**Task item**
From the data that follows, print exactly the lines starting at the one containing "- [License](#license)" and ending at the one containing "The MIT License is"; include both of them and nothing more.

**Source material**
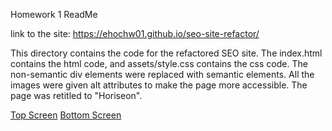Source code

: Homework 1 ReadMe

link to the site: https://ehochw01.github.io/seo-site-refactor/

This directory contains the code for the refactored SEO site. The index.html contains the html code, and assets/style.css contains the css code. The non-semantic div elements were replaced with semantic elements. All the images were given alt attributes to make the page more accessible. The page was retitled to "Horiseon".

[Top Screen](/assets/images/top-part.png)
[Bottom Screen](/assets/images/bottom-part.png)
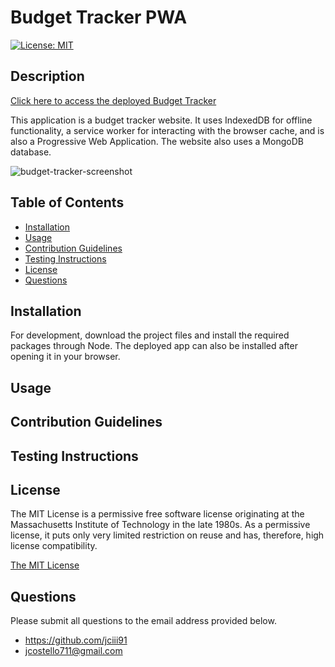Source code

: # Budget Tracker PWA

[![License: MIT](https://img.shields.io/badge/License-MIT-yellow.svg)](https://opensource.org/licenses/MIT)

## Description

[Click here to access the deployed Budget Tracker](https://peaceful-falls-53457.herokuapp.com/)

This application is a budget tracker website. It uses IndexedDB for offline functionality, a service worker for interacting with the browser cache, and is also a Progressive Web Application. The website also uses a MongoDB database.

![budget-tracker-screenshot](https://user-images.githubusercontent.com/51002088/167317718-2855e6dc-2e8d-477b-811e-86adb41f3621.png)

## Table of Contents

- [Installation](#installation)
- [Usage](#usage)
- [Contribution Guidelines](#contribution-guidelines)
- [Testing Instructions](#testing-instructions)
- [License](#license)
- [Questions](#questions)

## Installation

For development, download the project files and install the required packages through Node. The deployed app can also be installed after opening it in your browser.

## Usage



## Contribution Guidelines



## Testing Instructions



## License

The MIT License is a permissive free software license originating at the Massachusetts Institute of Technology in the late 1980s. As a permissive license, it puts only very limited restriction on reuse and has, therefore, high license compatibility.

[The MIT License](https://opensource.org/licenses/MIT)

## Questions

Please submit all questions to the email address provided below.

- https://github.com/jciii91
- jcostello711@gmail.com
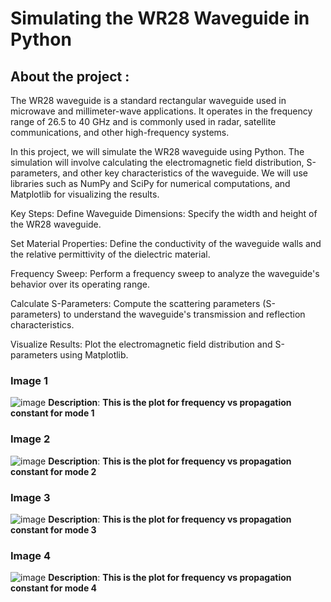 # Simulating the WR28 Waveguide in Python

## About the project :
  The WR28 waveguide is a standard rectangular waveguide used in microwave and millimeter-wave applications. It operates in the frequency range of 26.5 to 40 GHz and is commonly used in radar, satellite communications, and other high-frequency systems.

  In this project, we will simulate the WR28 waveguide using Python. The simulation will involve calculating the electromagnetic field distribution, S-parameters, and other key characteristics of the waveguide. We will use libraries such as NumPy and SciPy for numerical computations, and Matplotlib for visualizing the results.
  
  Key Steps:
  Define Waveguide Dimensions: Specify the width and height of the WR28 waveguide.
  
  Set Material Properties: Define the conductivity of the waveguide walls and the relative permittivity of the dielectric material.
  
  Frequency Sweep: Perform a frequency sweep to analyze the waveguide's behavior over its operating range.
  
  Calculate S-Parameters: Compute the scattering parameters (S-parameters) to understand the waveguide's transmission and reflection characteristics.
  
  Visualize Results: Plot the electromagnetic field distribution and S-parameters using Matplotlib.

### Image 1
![image](https://github.com/user-attachments/assets/62156d84-c779-4f61-92eb-a56048cc29ca)
**Description**: **This is the plot for frequency vs propagation constant for mode 1**

### Image 2
![image](https://github.com/user-attachments/assets/6df0598d-ef5c-4f78-842d-9f0db2c15ee4)
**Description**: **This is the plot for frequency vs propagation constant for mode 2**

### Image 3
![image](https://github.com/user-attachments/assets/0c28c853-2b73-474f-a1e4-cdaa5688d62c)
**Description**: **This is the plot for frequency vs propagation constant for mode 3**

### Image 4
![image](https://github.com/user-attachments/assets/3a87ef67-f4f1-474e-ad32-9015171e771d)
**Description**: **This is the plot for frequency vs propagation constant for mode 4**

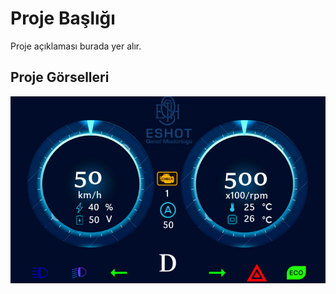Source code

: # Proje Başlığı

Proje açıklaması burada yer alır.

## Proje Görselleri

![Proje Görseli](https://github.com/umutnergis/Ev_Car/blob/main/Screen_dashboard/Dashboard.png)




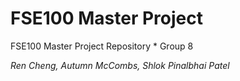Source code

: # FSE100 Master Project
FSE100 Master Project Repository * Group 8

*Ren Cheng, Autumn McCombs, Shlok Pinalbhai Patel*
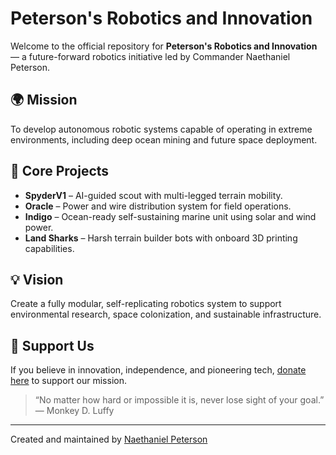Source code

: # Peterson's Robotics and Innovation

Welcome to the official repository for **Peterson's Robotics and Innovation** — a future-forward robotics initiative led by Commander Naethaniel Peterson.

## 🌍 Mission
To develop autonomous robotic systems capable of operating in extreme environments, including deep ocean mining and future space deployment.

## 🔧 Core Projects
- **SpyderV1** – AI-guided scout with multi-legged terrain mobility.
- **Oracle** – Power and wire distribution system for field operations.
- **Indigo** – Ocean-ready self-sustaining marine unit using solar and wind power.
- **Land Sharks** – Harsh terrain builder bots with onboard 3D printing capabilities.

## 💡 Vision
Create a fully modular, self-replicating robotics system to support environmental research, space colonization, and sustainable infrastructure.

## 🙌 Support Us
If you believe in innovation, independence, and pioneering tech, [donate here](https://www.gofundme.com/) to support our mission.

> “No matter how hard or impossible it is, never lose sight of your goal.” — Monkey D. Luffy

---

Created and maintained by [Naethaniel Peterson](mailto:naethaniellpeterson@gmail.com)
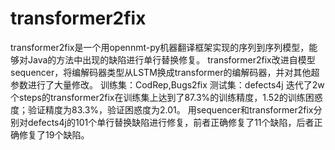 # transformer2fix
transformer2fix是一个用opennmt-py机器翻译框架实现的序列到序列模型，能够对Java的方法中出现的缺陷进行单行替换修复。
transformer2fix改进自模型sequencer，将编解码器类型从LSTM换成transformer的编解码器，并对其他超参数进行了大量修改。
训练集：CodRep,Bugs2fix
测试集：defects4j
迭代了2w个steps的transformer2fix在训练集上达到了87.3%的训练精度，1.52的训练困惑度；验证精度为83.3%，验证困惑度为2.01。
用sequencer和transformer2fix分别对defects4j的101个单行替换缺陷进行修复，前者正确修复了11个缺陷，后者正确修复了19个缺陷。

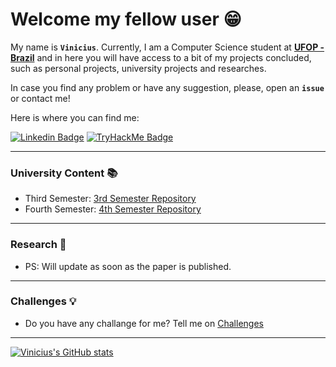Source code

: # **Welcome my fellow user** :grin: 

My name is **`Vinicius`**. Currently, I am a Computer Science student at [**UFOP - Brazil**](ufop.br) and in here you will have access to a bit of my projects concluded, such as personal projects, university projects and researches.

In case you find any problem or have any suggestion, please, open an **`issue`** or contact me!

Here is where you can find me:

[![Linkedin Badge](https://img.shields.io/badge/linkedin-0077B5.svg?&style=for-the-badge&logo=linkedin&logoColor=white)](https://www.linkedin.com/in/vinicius-verona/)
[![TryHackMe Badge](https://img.shields.io/badge/TRYHACKME-212C42.svg?&style=for-the-badge&logo=TryHackMe&logoColor=red
)](https://tryhackme.com/p/Verona05)

---

### University Content :books:
- Third Semester: [3rd Semester Repository](https://github.com/vvarg-iinet/CS-University-Content)
- Fourth Semester: [4th Semester Repository](https://github.com/vvarg-iinet/CS-University-Content)
---
### Research :telescope:
- PS: Will update as soon as the paper is published.
---
### Challenges :bulb:
- Do you have any challange for me? Tell me on [Challenges](https://github.com/vvarg-iinet/Challenges.git)
---
[![Vinicius's GitHub stats](https://github-readme-stats.vercel.app/api?username=vvarg-iinet&theme=dracula&show_icons=true&count_private=true)](https://github.com/vvarg-iinet)
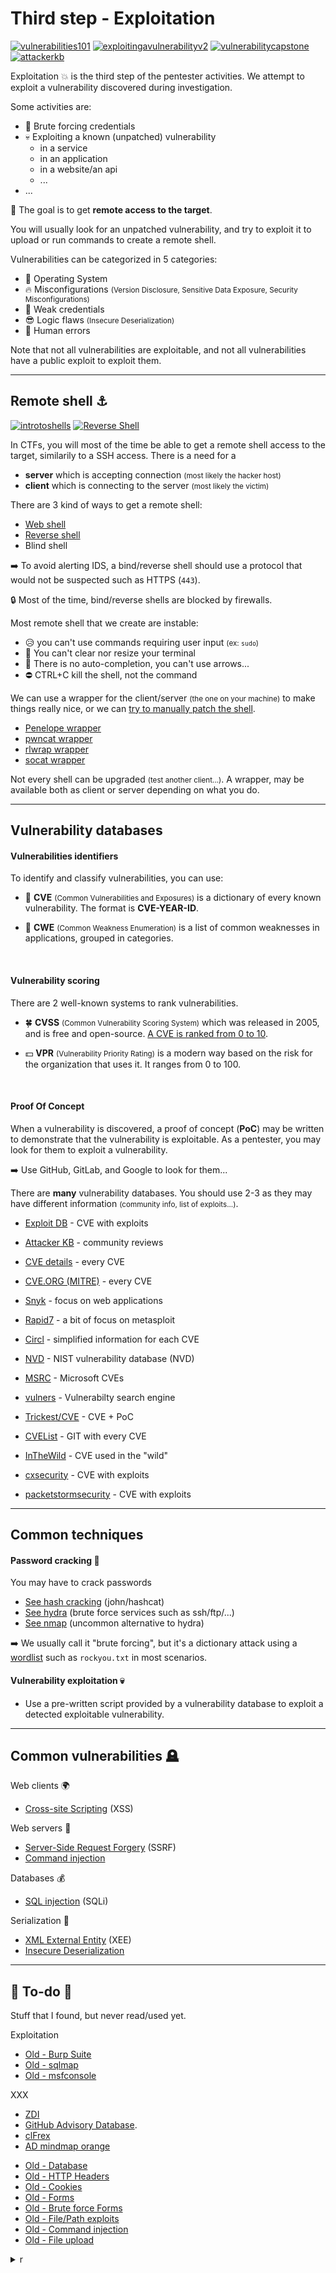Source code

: # Third step - Exploitation

[![vulnerabilities101](../../_badges/thm/vulnerabilities101.svg)](https://tryhackme.com/room/vulnerabilities101)
[![exploitingavulnerabilityv2](../../_badges/thmp/exploitingavulnerabilityv2.svg)](https://tryhackme.com/room/exploitingavulnerabilityv2)
[![vulnerabilitycapstone](../../_badges/thmp/vulnerabilitycapstone.svg)](https://tryhackme.com/room/vulnerabilitycapstone)
[![attackerkb](../../_badges/thm/attackerkb.svg)](https://tryhackme.com/room/attackerkb)

<div class="row row-cols-md-2"><div>

Exploitation 💥 is the third step of the pentester activities. We attempt to exploit a vulnerability discovered during investigation.

Some activities are:

* 🔑 Brute forcing credentials
* 💀 Exploiting a known (unpatched) vulnerability
  * in a service
  * in an application
  * in a website/an api
  * ...
* ...

📌 The goal is to get **remote access to the target**.
</div><div>

You will usually look for an unpatched vulnerability, and try to exploit it to upload or run commands to create a remote shell.

Vulnerabilities can be categorized in 5 categories:

* 🪸 Operating System
* 🔥 Misconfigurations <small>(Version Disclosure, Sensitive Data Exposure, Security Misconfigurations)</small>
* 🔏 Weak credentials
* 😎 Logic flaws <small>(Insecure Deserialization)</small>
* 🧑 Human errors

Note that not all vulnerabilities are exploitable, and not all vulnerabilities have a public exploit to exploit them.
</div></div>

<hr class="sep-both">

## Remote shell ⚓

[![introtoshells](../../_badges/thmp/introtoshells.svg)](https://tryhackme.com/room/introtoshells)
[![Reverse Shell](../../_badges/poat/reverse_shell.svg)](https://github.com/swisskyrepo/PayloadsAllTheThings/blob/master/Methodology%20and%20Resources/Reverse%20Shell%20Cheatsheet.md)

<div class="row row-cols-md-2"><div>

In CTFs, you will most of the time be able to get a remote shell access to the target, similarily to a SSH access. There is a need for a 

* **server** which is accepting connection <small>(most likely the hacker host)</small> 
* **client** which is connecting to the server <small>(most likely the victim)</small>

There are 3 kind of ways to get a remote shell:

* [Web shell](shell/web_shell.md)
* [Reverse shell](shell/reverse_shell.md)
* Blind shell

➡️ To avoid alerting IDS, a bind/reverse shell should use a protocol that would not be suspected such as HTTPS (`443`). 

🔒 Most of the time, bind/reverse shells are blocked by firewalls.
</div><div>

Most remote shell that we create are instable:

* 😥 you can't use commands requiring user input <small>(ex: `sudo`)</small>
* 🍃 You can't clear nor resize your terminal
* 🦥 There is no auto-completion, you can't use arrows...
* ⛔ CTRL+C kill the shell, not the command

We can use a wrapper for the client/server <small>(the one on your machine)</small> to make things really nice, or we can [try to manually patch the shell](shell/manual.md).

* [Penelope wrapper](shell/penelope.md)
* [pwncat wrapper](shell/pwncat.md)
* [rlwrap wrapper](shell/rlwrap.md)
* [socat wrapper](shell/socat.md)

Not every shell can be upgraded <small>(test another client...)</small>. A wrapper, may be available both as client or server depending on what you do.
</div></div>

<hr class="sep-both">

## Vulnerability databases

<div class="row row-cols-md-2 mt-4"><div>

#### Vulnerabilities identifiers

To identify and classify vulnerabilities, you can use:

* 📌 **CVE** <small>(Common Vulnerabilities and Exposures)</small> is a dictionary of every known vulnerability. The format is **CVE-YEAR-ID**.

* 📝 **CWE** <small>(Common Weakness Enumeration)</small> is a list of common weaknesses in applications, grouped in categories.

<br>

#### Vulnerability scoring

There are 2 well-known systems to rank vulnerabilities.

* 🍀 **CVSS** <small>(Common Vulnerability Scoring System)</small> which was released in 2005, and is free and open-source. [A CVE is ranked from 0 to 10](https://nvd.nist.gov/vuln-metrics/cvss/v3-calculator).

* 💵 **VPR** <small>(Vulnerability Priority Rating)</small> is a modern way based on the risk for the organization that uses it. It ranges from 0 to 100.

<br>

#### Proof Of Concept

When a vulnerability is discovered, a proof of concept (**PoC**) may be written to demonstrate that the vulnerability is exploitable. As a pentester, you may look for them to exploit a vulnerability.

➡️ Use GitHub, GitLab, and Google to look for them...
</div><div>

There are **many** vulnerability databases. You should use 2-3 as they may have different information <small>(community info, list of exploits...)</small>.

* [Exploit DB](db/exploit_db.md) - CVE with exploits

* [Attacker KB](db/attacker_kb.md) - community reviews

* [CVE details](db/cve_details.md) - every CVE

* [CVE.ORG (MITRE)](db/cve_org.md) - every CVE

* [Snyk](db/snyk.md) - focus on web applications

* [Rapid7](db/rapid7.md) - a bit of focus on metasploit

* [Circl](db/circl.md) - simplified information for each CVE

* [NVD](db/nvd.md) - NIST vulnerability database (NVD)

* [MSRC](db/msrc.md) - Microsoft CVEs

* [vulners](db/vulners.md) - Vulnerabilty search engine

* [Trickest/CVE](db/trickest_cve.md) - CVE + PoC

* [CVEList](db/cvelist.md) - GIT with every CVE

* [InTheWild](db/inthewild.md) - CVE used in the "wild"

* [cxsecurity](https://cxsecurity.com/) - CVE with exploits

* [packetstormsecurity](https://packetstormsecurity.com/files/tags/exploit/) - CVE with exploits

</div></div>

<hr class="sep-both">

## Common techniques

<div class="row row-cols-md-2"><div>

#### Password cracking 🔑

You may have to crack passwords

* [See hash cracking](/cybersecurity/cryptography/algorithms/hashing/index.md#hash-cracking) (john/hashcat)
* [See hydra](tools/hydra.md) (brute force services such as ssh/ftp/...)
* [See nmap](../s2.discovery/tools/nmap.md#brute-force-scripts) (uncommon alternative to hydra)

➡️ We usually call it "brute forcing", but it's a dictionary attack using a [wordlist](/cybersecurity/red-team/_knowledge/index.md#wordlists-) such as `rockyou.txt` in most scenarios.
</div><div>

#### Vulnerability exploitation 💀

* Use a pre-written script provided by a vulnerability database to exploit a detected exploitable vulnerability.
</div></div>

<hr class="sep-both">

## Common vulnerabilities 🪦

<div class="row row-cols-md-2 mt-4"><div>

Web clients 🌍

* [Cross-site Scripting](vulns/web/xss.md) (XSS)

Web servers 🏢

* [Server-Side Request Forgery](vulns/web/ssrf.md) (SSRF)
* [Command injection](vulns/injection/command.md)

Databases 💰

* [SQL injection](vulns/injection/sql.md) (SQLi)
</div><div>

Serialization 🧪

* [XML External Entity](vulns/serialization/xee.md) (XEE)
* [Insecure Deserialization](vulns/serialization/insecure.md)
</div></div>

<hr class="sep-both">

## 👻 To-do 👻

Stuff that I found, but never read/used yet.

<div class="row row-cols-md-2"><div>

Exploitation

* [Old - Burp Suite](/_kmp/_cybersecurity/exploitation/web/burpsuite/index.md)
* [Old - sqlmap](/_kmp/_cybersecurity/exploitation/database/sqlmap/index.md)
* [Old - msfconsole](/_kmp/_cybersecurity/exploitation/general/metasploit/msfconsole.md)

XXX

* [ZDI](https://www.zerodayinitiative.com/)
* [GitHub Advisory Database](https://github.com/advisories).
* [clFrex](https://cifrex.org/)
* [AD mindmap orange](https://orange-cyberdefense.github.io/ocd-mindmaps/)
</div><div>

* [Old - Database](/_kmp/_cybersecurity/exploitation/database/index.md)
* [Old - HTTP Headers](/_kmp/_cybersecurity/exploitation/web/others/headers.md)
* [Old - Cookies](/_kmp/_cybersecurity/exploitation/web/others/cookies.md)
* [Old - Forms](/_kmp/_cybersecurity/exploitation/web/forms/index.md)
* [Old - Brute force Forms](/_kmp/_cybersecurity/exploitation/web/forms/bruteforce.md)
* [Old - File/Path exploits](/_kmp/_cybersecurity/exploitation/web/forms/file_path_exploits.md)
* [Old - Command injection](/_kmp/_cybersecurity/exploitation/web/forms/command_injection.md)
* [Old - File upload](/_kmp/_cybersecurity/exploitation/web/forms/file_upload.md)

<details class="details-n">
<summary>r</summary>

<div class="row row-cols-md-2"><div>

Applications

* Memory leaks
* Buffer Overflow
* Malicious iFrames
* HTTP 302 Redirect (Open Redirect?)
* File Upload (see the network request when uploading)
* Remote Command Execution
* Remote Code Execution

Databases

* SQL truncation

Configuration

* Too much details in errors
* [Session_fixation](https://en.wikipedia.org/wiki/Session_fixation)
* Encryption (BREACH/CRIME attacks)
* rootkit, bootkit

Insecure deserialization

* DoS with a recursive regular expression to parse
</div><div>

Sensitive files exposed

* KeePass KbDx

Other injections

* Server-Side Template Injection
* Fault injection
* [Email_injection](https://en.wikipedia.org/wiki/Email_injection)
* [HTTP_header_injection](https://en.wikipedia.org/wiki/HTTP_header_injection)
* XXE (API SOAP (DTD), disable it)

Authentication

* Weak or default credentials
* Password reuse
* Vulnerable to brute force
* Vulnerable reset password
* Authentication token in the URL
* Vulnerable security questions (unencrypted, easy to guess)
* Pass-The-Hash Attack
</div></div>

<div class="row row-cols-md-2"><div>

**Identification and Authentication Failure** 🔑

* The website does not prevent brute force
* The website allows users to use weak passwords
* The website does not encrypt passwords

<br>

**Broken Access Control** 📭 <small>(users can access files/URLs they shouldn't)</small>

* The principle of the least privilege is not applied correctly
* Someone can use someone else token/ID to do...
* A user can access "logged-only" pages without logging in
</div><div>

**Injections** 🪤

* There is insufficient or no validation at all
* There is insufficient or no sanitization at all

<p>&nbsp;</p>

**Cryptographic Failures** 🔓

* The server is using clear text
* The server allows/uses HTTP instead of HTTPS
* The server uses a weak cryptographic algorithm
</div></div>
</details>
</div></div>
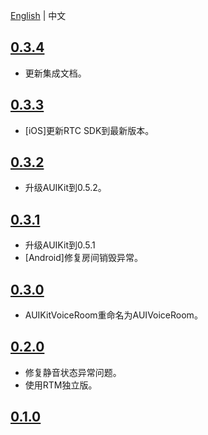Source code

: 
[English](CHANGELOG.md) | 中文

## [0.3.4](https://github.com/AgoraIO-Community/AUIVoiceRoom/releases/tag/0.3.4)
- 更新集成文档。

## [0.3.3](https://github.com/AgoraIO-Community/AUIVoiceRoom/releases/tag/0.3.3)
- [iOS]更新RTC SDK到最新版本。

## [0.3.2](https://github.com/AgoraIO-Community/AUIVoiceRoom/releases/tag/0.3.2)
- 升级AUIKit到0.5.2。

## [0.3.1](https://github.com/AgoraIO-Community/AUIVoiceRoom/releases/tag/0.3.1)
- 升级AUIKit到0.5.1
- [Android]修复房间销毁异常。

## [0.3.0](https://github.com/AgoraIO-Community/AUIVoiceRoom/releases/tag/0.3.0)
- AUIKitVoiceRoom重命名为AUIVoiceRoom。

## [0.2.0](https://github.com/AgoraIO-Community/AUIVoiceRoom/releases/tag/0.2.0)
- 修复静音状态异常问题。
- 使用RTM独立版。

## [0.1.0](https://github.com/AgoraIO-Community/AUIVoiceRoom/releases/tag/0.1.0)
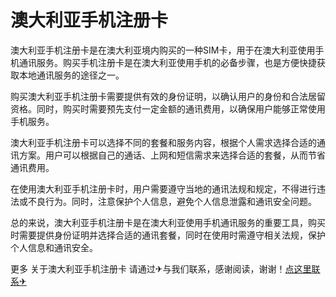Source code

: # 澳大利亚手机注册卡

澳大利亚手机注册卡是在澳大利亚境内购买的一种SIM卡，用于在澳大利亚使用手机通讯服务。购买手机注册卡是在澳大利亚使用手机的必备步骤，也是方便快捷获取本地通讯服务的途径之一。

购买澳大利亚手机注册卡需要提供有效的身份证明，以确认用户的身份和合法居留资格。同时，购买时需要预先支付一定金额的通讯费用，以确保用户能够正常使用手机服务。

澳大利亚手机注册卡可以选择不同的套餐和服务内容，根据个人需求选择合适的通讯方案。用户可以根据自己的通话、上网和短信需求来选择合适的套餐，从而节省通讯费用。

在使用澳大利亚手机注册卡时，用户需要遵守当地的通讯法规和规定，不得进行违法或不良行为。同时，注意保护个人信息，避免个人信息泄露和通讯安全问题。

总的来说，澳大利亚手机注册卡是在澳大利亚使用手机通讯服务的重要工具，购买时需要提供身份证明并选择合适的通讯套餐，同时在使用时需遵守相关法规，保护个人信息和通讯安全。

更多 关于澳大利亚手机注册卡 请通过✈与我们联系，感谢阅读，谢谢！[点这里联系✈](https://ss.k02.cc)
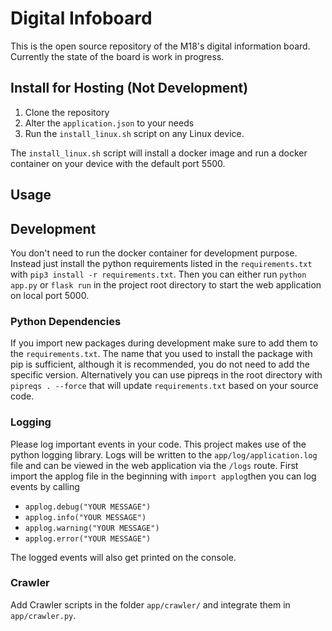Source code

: # Digital Infoboard
This is the open source repository of the M18's digital information board. Currently the state of the board is work in progress.

## Install for Hosting (Not Development)
1. Clone the repository 
2. Alter the `application.json` to your needs
3. Run the `install_linux.sh` script on any Linux device.

The `install_linux.sh` script will install a docker image and run a docker container on your device with the default port 5500.

## Usage

## Development
You don't need to run the docker container for development purpose. Instead just install the python requirements listed in the `requirements.txt` with `pip3 install -r requirements.txt`. Then you can either run `python app.py` or `flask run` in the project root directory to start the web application on local port 5000.

### Python Dependencies
If you import new packages during development make sure to add them to the `requirements.txt`. The name that you used to install the package with pip is sufficient, although it is recommended, you do not need to add the specific version. Alternatively you can use pipreqs in the root directory with `pipreqs . --force` that will update `requirements.txt` based on your source code.

### Logging
Please log important events in your code. This project makes use of the python logging library. Logs will be written to the `app/log/application.log` file and can be viewed in the web application via the `/logs` route. First import the applog file in the beginning with `import applog`then you can log events by calling
- `applog.debug("YOUR MESSAGE")`
- `applog.info("YOUR MESSAGE")`
- `applog.warning("YOUR MESSAGE")`
- `applog.error("YOUR MESSAGE")`

The logged events will also get printed on the console.

### Crawler
Add Crawler scripts in the folder `app/crawler/` and integrate them in `app/crawler.py`.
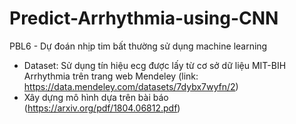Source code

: # Predict-Arrhythmia-using-CNN
PBL6 - Dự đoán nhịp tim bất thường sử dụng machine learning
- Dataset: Sử dụng tín hiệu ecg được lấy từ cơ sở dữ liệu MIT-BIH Arrhythmia trên trang web Mendeley 
(link:  https://data.mendeley.com/datasets/7dybx7wyfn/2)
- Xây dựng mô hình dựa trên bài báo (https://arxiv.org/pdf/1804.06812.pdf)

**Exercise output**
- [License](#license)
- [Questions](#questions)

## Installation

For development, download the project files and install the required packages through Node. The deployed app can also be installed after opening it in your browser.

## Usage



## Contribution Guidelines



## Testing Instructions



## License

The MIT License is a permissive free software license originating at the Massachusetts Institute of Technology in the late 1980s. As a permissive license, it puts only very limited restriction on reuse and has, therefore, high license compatibility.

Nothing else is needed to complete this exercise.